Exercise description: Report each line below that carries the word "standardized".

Exercise data:
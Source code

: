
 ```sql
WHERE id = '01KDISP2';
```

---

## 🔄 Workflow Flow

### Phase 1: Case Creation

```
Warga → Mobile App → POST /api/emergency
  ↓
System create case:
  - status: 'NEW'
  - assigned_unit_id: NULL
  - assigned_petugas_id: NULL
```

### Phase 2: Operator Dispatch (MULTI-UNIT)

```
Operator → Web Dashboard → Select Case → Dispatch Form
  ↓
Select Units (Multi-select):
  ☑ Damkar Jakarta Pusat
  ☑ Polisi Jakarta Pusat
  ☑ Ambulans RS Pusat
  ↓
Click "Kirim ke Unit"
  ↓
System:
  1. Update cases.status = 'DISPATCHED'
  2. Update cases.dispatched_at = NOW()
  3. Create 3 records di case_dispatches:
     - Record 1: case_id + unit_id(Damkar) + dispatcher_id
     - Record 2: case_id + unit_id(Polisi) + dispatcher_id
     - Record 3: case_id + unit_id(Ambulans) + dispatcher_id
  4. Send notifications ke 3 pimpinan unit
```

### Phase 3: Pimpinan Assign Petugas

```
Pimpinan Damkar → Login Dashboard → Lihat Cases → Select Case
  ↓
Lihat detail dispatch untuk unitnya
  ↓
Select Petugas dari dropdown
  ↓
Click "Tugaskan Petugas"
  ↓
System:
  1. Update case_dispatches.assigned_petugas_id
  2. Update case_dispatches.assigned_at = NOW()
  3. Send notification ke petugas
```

---

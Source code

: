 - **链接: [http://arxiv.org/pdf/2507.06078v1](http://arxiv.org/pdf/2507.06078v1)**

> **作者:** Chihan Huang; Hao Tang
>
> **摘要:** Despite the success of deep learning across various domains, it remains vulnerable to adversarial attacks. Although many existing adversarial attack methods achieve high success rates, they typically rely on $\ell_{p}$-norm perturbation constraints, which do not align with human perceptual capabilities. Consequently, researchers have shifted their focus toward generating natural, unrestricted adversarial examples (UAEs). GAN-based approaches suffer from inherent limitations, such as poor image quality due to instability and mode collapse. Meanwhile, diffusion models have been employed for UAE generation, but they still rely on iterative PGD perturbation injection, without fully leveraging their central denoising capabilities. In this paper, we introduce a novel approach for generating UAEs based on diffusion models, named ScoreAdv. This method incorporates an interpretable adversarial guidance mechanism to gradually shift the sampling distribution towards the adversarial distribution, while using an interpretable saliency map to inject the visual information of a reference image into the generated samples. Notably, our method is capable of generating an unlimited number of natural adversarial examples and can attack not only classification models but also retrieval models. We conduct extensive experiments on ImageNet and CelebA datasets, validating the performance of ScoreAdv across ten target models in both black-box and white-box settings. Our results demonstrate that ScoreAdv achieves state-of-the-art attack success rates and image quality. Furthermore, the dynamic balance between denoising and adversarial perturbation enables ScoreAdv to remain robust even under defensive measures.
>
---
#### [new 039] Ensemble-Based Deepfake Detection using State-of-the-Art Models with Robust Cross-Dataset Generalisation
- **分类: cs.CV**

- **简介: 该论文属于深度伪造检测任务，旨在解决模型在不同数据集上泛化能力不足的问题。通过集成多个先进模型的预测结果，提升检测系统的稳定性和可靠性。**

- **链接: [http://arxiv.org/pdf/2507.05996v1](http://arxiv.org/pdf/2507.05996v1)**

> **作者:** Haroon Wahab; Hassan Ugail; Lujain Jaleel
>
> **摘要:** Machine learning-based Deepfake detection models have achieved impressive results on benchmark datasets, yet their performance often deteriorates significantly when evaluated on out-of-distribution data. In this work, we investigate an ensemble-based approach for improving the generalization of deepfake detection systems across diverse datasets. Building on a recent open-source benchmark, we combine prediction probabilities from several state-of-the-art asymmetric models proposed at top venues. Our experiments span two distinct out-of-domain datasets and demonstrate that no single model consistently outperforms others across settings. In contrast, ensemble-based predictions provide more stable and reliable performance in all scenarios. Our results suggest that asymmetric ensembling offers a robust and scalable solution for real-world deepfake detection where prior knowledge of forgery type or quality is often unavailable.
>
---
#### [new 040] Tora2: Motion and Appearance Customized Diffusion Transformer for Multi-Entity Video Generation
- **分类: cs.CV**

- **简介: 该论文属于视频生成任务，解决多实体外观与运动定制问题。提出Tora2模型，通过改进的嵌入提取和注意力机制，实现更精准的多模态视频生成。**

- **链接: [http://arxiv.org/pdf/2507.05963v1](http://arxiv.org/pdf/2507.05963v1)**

==

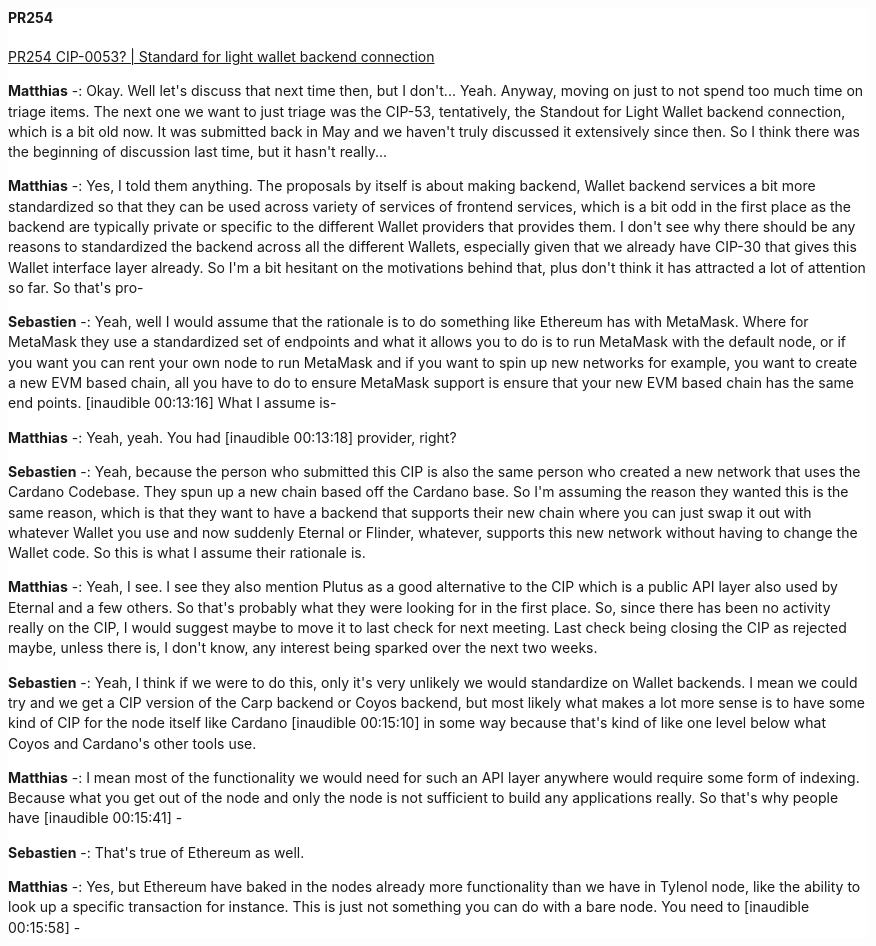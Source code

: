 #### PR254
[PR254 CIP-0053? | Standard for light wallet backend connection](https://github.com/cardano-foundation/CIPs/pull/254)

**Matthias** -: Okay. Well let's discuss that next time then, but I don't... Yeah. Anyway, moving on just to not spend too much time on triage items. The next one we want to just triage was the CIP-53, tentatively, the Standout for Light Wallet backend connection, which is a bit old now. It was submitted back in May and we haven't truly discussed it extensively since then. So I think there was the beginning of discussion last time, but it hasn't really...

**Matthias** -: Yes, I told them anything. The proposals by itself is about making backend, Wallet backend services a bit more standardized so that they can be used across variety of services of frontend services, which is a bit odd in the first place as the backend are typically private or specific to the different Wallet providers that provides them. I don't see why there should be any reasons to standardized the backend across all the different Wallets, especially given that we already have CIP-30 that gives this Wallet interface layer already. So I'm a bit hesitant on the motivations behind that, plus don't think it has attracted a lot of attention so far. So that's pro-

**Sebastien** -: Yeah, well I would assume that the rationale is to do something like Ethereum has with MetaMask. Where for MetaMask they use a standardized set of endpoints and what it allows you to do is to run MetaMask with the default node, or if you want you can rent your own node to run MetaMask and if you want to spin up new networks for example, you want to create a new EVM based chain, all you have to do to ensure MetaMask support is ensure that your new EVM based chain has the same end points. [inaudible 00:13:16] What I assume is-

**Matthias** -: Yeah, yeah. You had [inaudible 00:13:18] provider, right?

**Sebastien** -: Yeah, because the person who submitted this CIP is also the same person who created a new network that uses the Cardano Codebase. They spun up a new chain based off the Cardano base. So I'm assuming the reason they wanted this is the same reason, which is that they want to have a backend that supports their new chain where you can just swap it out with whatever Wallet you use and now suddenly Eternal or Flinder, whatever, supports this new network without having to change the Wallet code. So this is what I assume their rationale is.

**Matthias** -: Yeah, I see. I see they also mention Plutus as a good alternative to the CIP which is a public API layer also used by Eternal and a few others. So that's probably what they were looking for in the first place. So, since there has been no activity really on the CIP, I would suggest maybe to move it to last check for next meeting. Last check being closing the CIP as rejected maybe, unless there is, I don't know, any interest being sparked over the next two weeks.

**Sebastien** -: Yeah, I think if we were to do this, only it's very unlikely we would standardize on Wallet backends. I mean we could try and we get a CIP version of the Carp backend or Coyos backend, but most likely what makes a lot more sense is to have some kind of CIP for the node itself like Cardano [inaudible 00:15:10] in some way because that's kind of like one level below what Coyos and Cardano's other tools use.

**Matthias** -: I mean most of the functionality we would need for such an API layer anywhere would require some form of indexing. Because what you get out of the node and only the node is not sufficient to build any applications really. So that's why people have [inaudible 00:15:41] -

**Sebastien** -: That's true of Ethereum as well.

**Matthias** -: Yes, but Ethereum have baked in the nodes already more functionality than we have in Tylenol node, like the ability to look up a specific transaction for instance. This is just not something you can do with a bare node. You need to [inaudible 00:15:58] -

Your response:
**Matthias** -: Yes, I told them anything. The proposals by itself is about making backend, Wallet backend services a bit more standardized so that they can be used across variety of services of frontend services, which is a bit odd in the first place as the backend are typically private or specific to the different Wallet providers that provides them. I don't see why there should be any reasons to standardized the backend across all the different Wallets, especially given that we already have CIP-30 that gives this Wallet interface layer already. So I'm a bit hesitant on the motivations behind that, plus don't think it has attracted a lot of attention so far. So that's pro-
**Sebastien** -: Yeah, well I would assume that the rationale is to do something like Ethereum has with MetaMask. Where for MetaMask they use a standardized set of endpoints and what it allows you to do is to run MetaMask with the default node, or if you want you can rent your own node to run MetaMask and if you want to spin up new networks for example, you want to create a new EVM based chain, all you have to do to ensure MetaMask support is ensure that your new EVM based chain has the same end points. [inaudible 00:13:16] What I assume is-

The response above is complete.